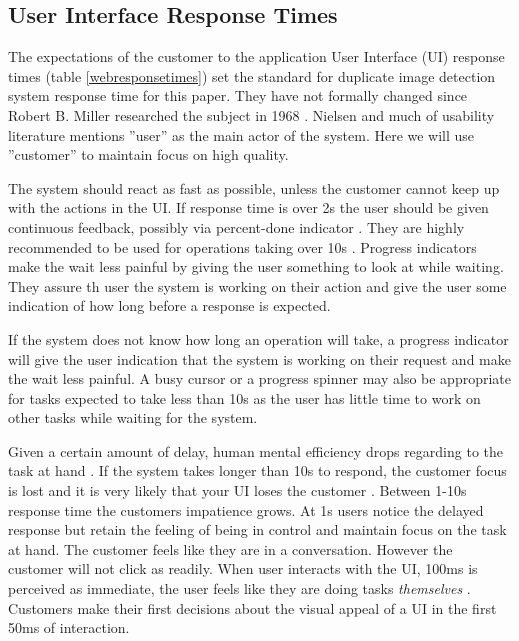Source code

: \documentclass[english,12pt,a4paper,pdftex,elec,utf8]{aaltothesis}
\begin{document}
\subsection{User Interface Response Times}
The expectations of the customer to the application User Interface (UI) response times (table \ref{webresponsetimes}) set the standard for duplicate image detection system response time for this paper. They have not formally changed since Robert B. Miller researched the subject in 1968 \cite{Nielsen1993}. Nielsen and much of usability literature mentions ''user'' as the main actor of the system. Here we will use ''customer'' to maintain focus on high quality.

The system should react as fast as possible, unless the customer cannot keep up with the actions in the UI. If response time is over 2s the user should be given continuous feedback, possibly via percent-done indicator \cite{Myers1985}. They are highly recommended to be used for operations taking over 10s \cite{Nielsen1993}. Progress indicators make the wait less painful by giving the user something to look at while waiting. They assure th user the system is working on their action and give the user some indication of how long before a response is expected. \cite{Nielsen1993a}

If the system does not know how long an operation will take, a progress indicator will give the user indication that the system is working on their request and make the wait less painful. A busy cursor or a progress spinner may also be appropriate for tasks expected to take less than 10s as the user has little time to work on other tasks while waiting for the system. \cite{Nielsen1993a}

Given a certain amount of delay, human mental efficiency drops regarding to the task at hand \cite{Miller1968}. If the system takes longer than 10s to respond, the customer focus is lost and it is very likely that your UI loses the customer \cite{Nielsen1993a}. Between 1-10s response time the customers impatience grows. At 1s users notice the delayed response but retain the feeling of being in control and maintain focus on the task at hand. The customer feels like they are in a conversation. However the customer will not click as readily. When user interacts with the UI, 100ms is perceived as immediate, the user feels like they are doing tasks \emph{themselves} \cite{Nielsen2010}. Customers make their first decisions about the visual appeal of a UI in the first 50ms of interaction. \cite{Nielsen2010}
\end{document}
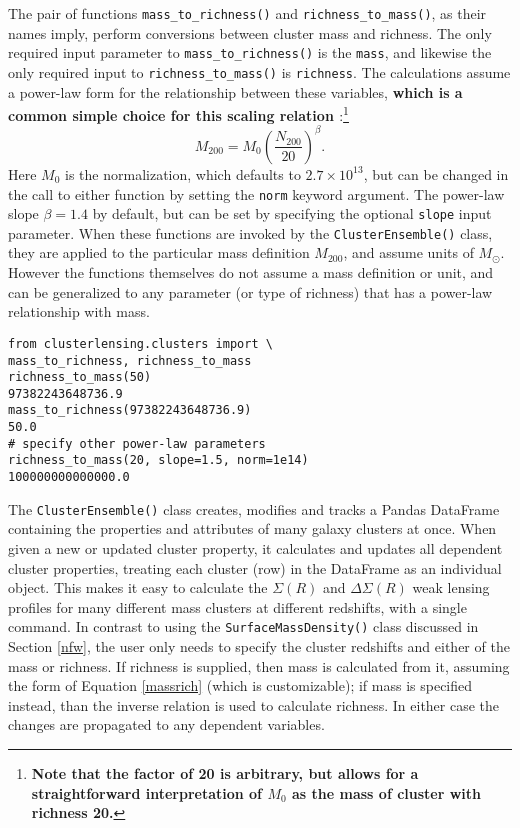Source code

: \documentclass[twocolumn]{aastex6}
\newcommand{\code}{\lstinline[style=codeintext]}
\begin{document}
The pair of functions \code{mass_to_richness()} and \code{richness_to_mass()}, as their names imply, perform conversions between cluster mass and richness. The only required input parameter to \code{mass_to_richness()} is the \code{mass}, and likewise the only required input to \code{richness_to_mass()} is \code{richness}. The calculations assume a power-law form for the relationship between these variables, {\bf which is a common simple choice for this scaling relation \citep[e.g.][]{Johnston07, Mandelbaum08b, Andreon10}}:\footnote{\bf Note that the factor of 20 is arbitrary, but allows for a straightforward interpretation of $M_0$ as the mass of cluster with richness 20.}
\begin{equation}\label{massrich}
M_{200} = M_0 \left( \frac{N_{200}}{20} \right) ^ \beta.
\end{equation}
Here $M_0$ is the normalization, which defaults to $2.7 \times 10^{13}$, but can be changed in the call to either function by setting the \code{norm} keyword argument. The power-law slope $\beta = 1.4$ by default, but can be set by specifying the optional \code{slope} input parameter. When these functions are invoked by the \code{ClusterEnsemble()} class, they are applied to the particular mass definition $M_{200}$, and assume units of $M_{\odot}$. However the functions themselves do not assume a mass definition or unit, and can be generalized to any parameter (or type of richness) that has a power-law relationship with mass.

\begin{lstlisting}
from clusterlensing.clusters import \
mass_to_richness, richness_to_mass
richness_to_mass(50)
97382243648736.9
mass_to_richness(97382243648736.9)
50.0
# specify other power-law parameters
richness_to_mass(20, slope=1.5, norm=1e14)
100000000000000.0
\end{lstlisting}

The \code{ClusterEnsemble()} class creates, modifies and tracks a Pandas DataFrame containing the properties and attributes of many galaxy clusters at once. When given a new or updated cluster property, it calculates and updates all dependent cluster properties, treating each cluster (row) in the DataFrame as an individual object. This makes it easy to calculate the $\Sigma(R)$ and $\Delta\Sigma(R)$ weak lensing profiles for many different mass clusters at different redshifts, with a single command. In contrast to using the \code{SurfaceMassDensity()} class discussed in Section \ref{nfw}, the user only needs to specify the cluster redshifts and either of the mass or richness. If richness is supplied, then mass is calculated from it, assuming the form of Equation \ref{massrich} (which is customizable); if mass is specified instead, than the inverse relation is used to calculate richness. In either case the changes are propagated to any dependent variables.
\end{document}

What the exercise asks ->
Among the lines above, find the ones containing "power" and copy them.

Result of this task ->
The pair of functions \code{mass_to_richness()} and \code{richness_to_mass()}, as their names imply, perform conversions between cluster mass and richness. The only required input parameter to \code{mass_to_richness()} is the \code{mass}, and likewise the only required input to \code{richness_to_mass()} is \code{richness}. The calculations assume a power-law form for the relationship between these variables, {\bf which is a common simple choice for this scaling relation \citep[e.g.][]{Johnston07, Mandelbaum08b, Andreon10}}:\footnote{\bf Note that the factor of 20 is arbitrary, but allows for a straightforward interpretation of $M_0$ as the mass of cluster with richness 20.}
Here $M_0$ is the normalization, which defaults to $2.7 \times 10^{13}$, but can be changed in the call to either function by setting the \code{norm} keyword argument. The power-law slope $\beta = 1.4$ by default, but can be set by specifying the optional \code{slope} input parameter. When these functions are invoked by the \code{ClusterEnsemble()} class, they are applied to the particular mass definition $M_{200}$, and assume units of $M_{\odot}$. However the functions themselves do not assume a mass definition or unit, and can be generalized to any parameter (or type of richness) that has a power-law relationship with mass.
# specify other power-law parameters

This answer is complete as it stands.